I don't want to think anymore...
It hurts to think. And it hurts even more to cry...
What is wrong.
What is right?
I will never understand... I don't want to understand...
Sometimes, I fear that the truth will break me...
Its something I don't think I will be able to handle on my own...
I wish I lived in a world where everybody is free to love whoever they choose...
Without rules that break 2 people apart...
Is it so much to ask? To spend an eternity with the person you love?
maybe. maybe Dominic is the answer to my prayer....
maybe God finally relented and our path crossed...
It torments me.......
The love is never problematic.... rather, the world hardly seem to stand against it now...
Father, what are You thinking now?...
Do you even love me?
Why do you set all these rules that go against being with the person I love more then my life itself?
I understand if You want my heart..
But just like how You created Eve for Adam,
Adam loved Eve.
Why can't I love Dominic?...
You say its wrong, wrong and more wrong.
Every rule you said is justified and has been justified
Except this rule that was just said, I don't understand!...
I just don't understand..
I think I've begged you to tell me over a million times...

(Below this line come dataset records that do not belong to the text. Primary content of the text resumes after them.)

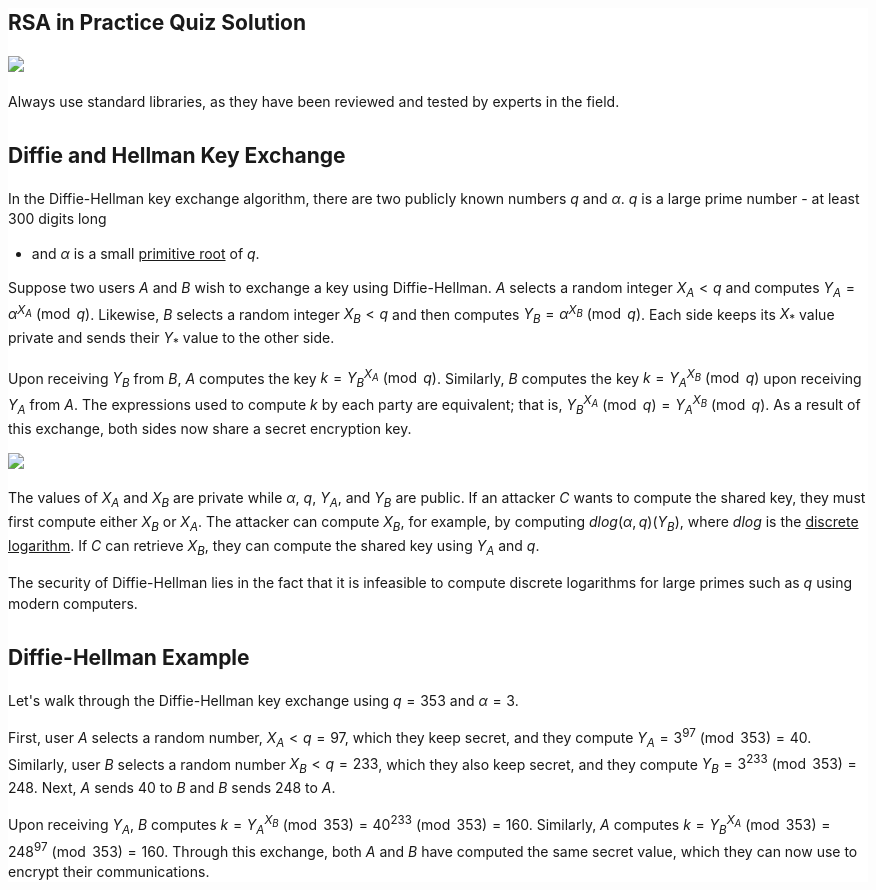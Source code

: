 ## RSA in Practice Quiz Solution

![](https://assets.omscs-notes.com/images/notes/information-security/3D62323C-0309-4B49-BEBB-E17D8C79A0BD.png)

Always use standard libraries, as they have been reviewed and tested by experts
in the field.

## Diffie and Hellman Key Exchange

In the Diffie-Hellman key exchange algorithm, there are two publicly known
numbers $q$ and $\alpha$. $q$ is a large prime number - at least 300 digits long
- and $\alpha$ is a small [primitive
root](https://en.wikipedia.org/wiki/Primitive_root_modulo_n) of $q$.

Suppose two users $A$ and $B$ wish to exchange a key using Diffie-Hellman. $A$
selects a random integer $X_A < q$ and computes $Y_A = \alpha^{X_A} \pmod q$.
Likewise, $B$ selects a random integer $X_B < q$ and then computes $Y_B =
\alpha^{X_B} \pmod q$. Each side keeps its $X_*$ value private and sends their
$Y_*$ value to the other side.

Upon receiving $Y_B$ from $B$, $A$ computes the key $k = {Y_B}^{X_A} \pmod q$.
Similarly, $B$ computes the key  $k = {Y_A}^{X_B} \pmod q$ upon receiving $Y_A$
from $A$. The expressions used to compute $k$ by each party are equivalent; that
is,  ${Y_B}^{X_A} \pmod q = {Y_A}^{X_B} \pmod q$. As a result of this exchange,
both sides now share a secret encryption key.

![](https://assets.omscs-notes.com/images/notes/information-security/BFCFD977-B752-4F35-825F-8A004DDCB16C.png)

The values of $X_A$ and $X_B$ are private while $\alpha$, $q$, $Y_A$, and $Y_B$
are public. If an attacker $C$ wants to compute the shared key, they must first
compute either $X_B$ or $X_A$. The attacker can compute $X_B$, for example, by
computing $dlog(\alpha,q)(Y_B)$, where $dlog$ is the [discrete
logarithm](https://en.wikipedia.org/wiki/Discrete_logarithm). If $C$ can
retrieve $X_B$, they can compute the shared key using $Y_A$ and $q$.

The security of Diffie-Hellman lies in the fact that it is infeasible to compute
discrete logarithms for large primes such as $q$ using modern computers.

## Diffie-Hellman Example

Let's walk through the Diffie-Hellman key exchange using $q = 353$ and $\alpha =
3$.

First, user $A$ selects a random number, $X_A < q = 97$, which they keep secret,
and they compute $Y_A = 3^{97} \pmod{353} = 40$. Similarly, user $B$ selects a
random number $X_B < q = 233$, which they also keep secret, and they compute
$Y_B = 3^{233} \pmod{353} = 248$. Next, $A$ sends 40 to $B$ and $B$ sends 248 to
$A$.

Upon receiving $Y_A$, $B$ computes $k = {Y_A}^{X_B} \pmod{353} = 40^{233}
\pmod{353} = 160$. Similarly, $A$ computes $k = {Y_B}^{X_A} \pmod{353} =
248^{97} \pmod{353} = 160$. Through this exchange, both $A$ and $B$ have
computed the same secret value, which they can now use to encrypt their
communications.
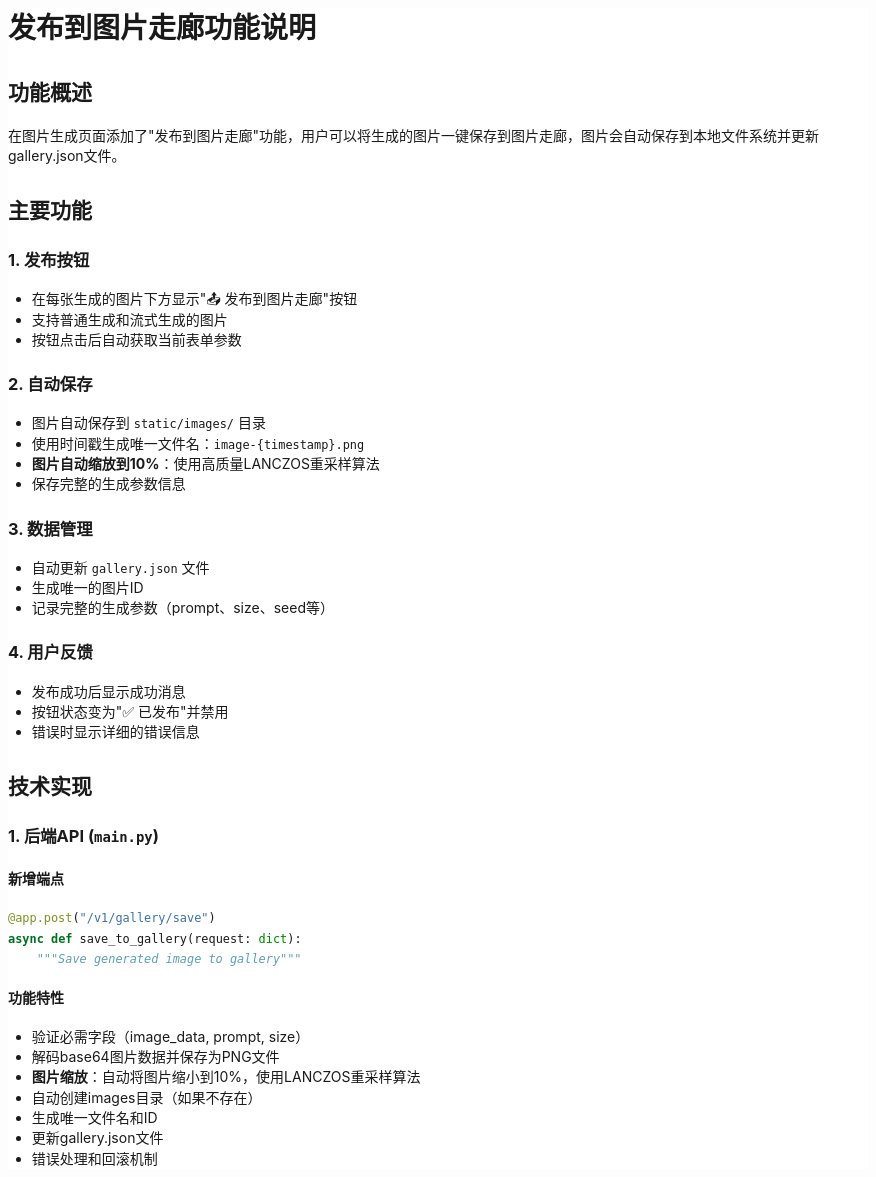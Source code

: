 # 发布到图片走廊功能说明

## 功能概述

在图片生成页面添加了"发布到图片走廊"功能，用户可以将生成的图片一键保存到图片走廊，图片会自动保存到本地文件系统并更新gallery.json文件。

## 主要功能

### 1. 发布按钮
- 在每张生成的图片下方显示"📤 发布到图片走廊"按钮
- 支持普通生成和流式生成的图片
- 按钮点击后自动获取当前表单参数

### 2. 自动保存
- 图片自动保存到 `static/images/` 目录
- 使用时间戳生成唯一文件名：`image-{timestamp}.png`
- **图片自动缩放到10%**：使用高质量LANCZOS重采样算法
- 保存完整的生成参数信息

### 3. 数据管理
- 自动更新 `gallery.json` 文件
- 生成唯一的图片ID
- 记录完整的生成参数（prompt、size、seed等）

### 4. 用户反馈
- 发布成功后显示成功消息
- 按钮状态变为"✅ 已发布"并禁用
- 错误时显示详细的错误信息

## 技术实现

### 1. 后端API (`main.py`)

#### 新增端点
```python
@app.post("/v1/gallery/save")
async def save_to_gallery(request: dict):
    """Save generated image to gallery"""
```

#### 功能特性
- 验证必需字段（image_data, prompt, size）
- 解码base64图片数据并保存为PNG文件
- **图片缩放**：自动将图片缩小到10%，使用LANCZOS重采样算法
- 自动创建images目录（如果不存在）
- 生成唯一文件名和ID
- 更新gallery.json文件
- 错误处理和回滚机制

You always respond to all my prayers...
Except this particular one...
And its just an answer... I need just an answer...
Why?
Are you jealous that another guy might come and take the place of you in my heart?
You know that its impossible, because I love you above everybody, everything and anybody else...
But the torment that its inflicting on me is killing my love for You..
Silently... I do not know if the enemy is causing this... But I bet he's enjoying every bit of this...
Father... I just want you to approve of me and Dominic..
Is it so difficult?
Won't you ever give me an answer?...
It hurts to think, and.. it hurts even more to cry.....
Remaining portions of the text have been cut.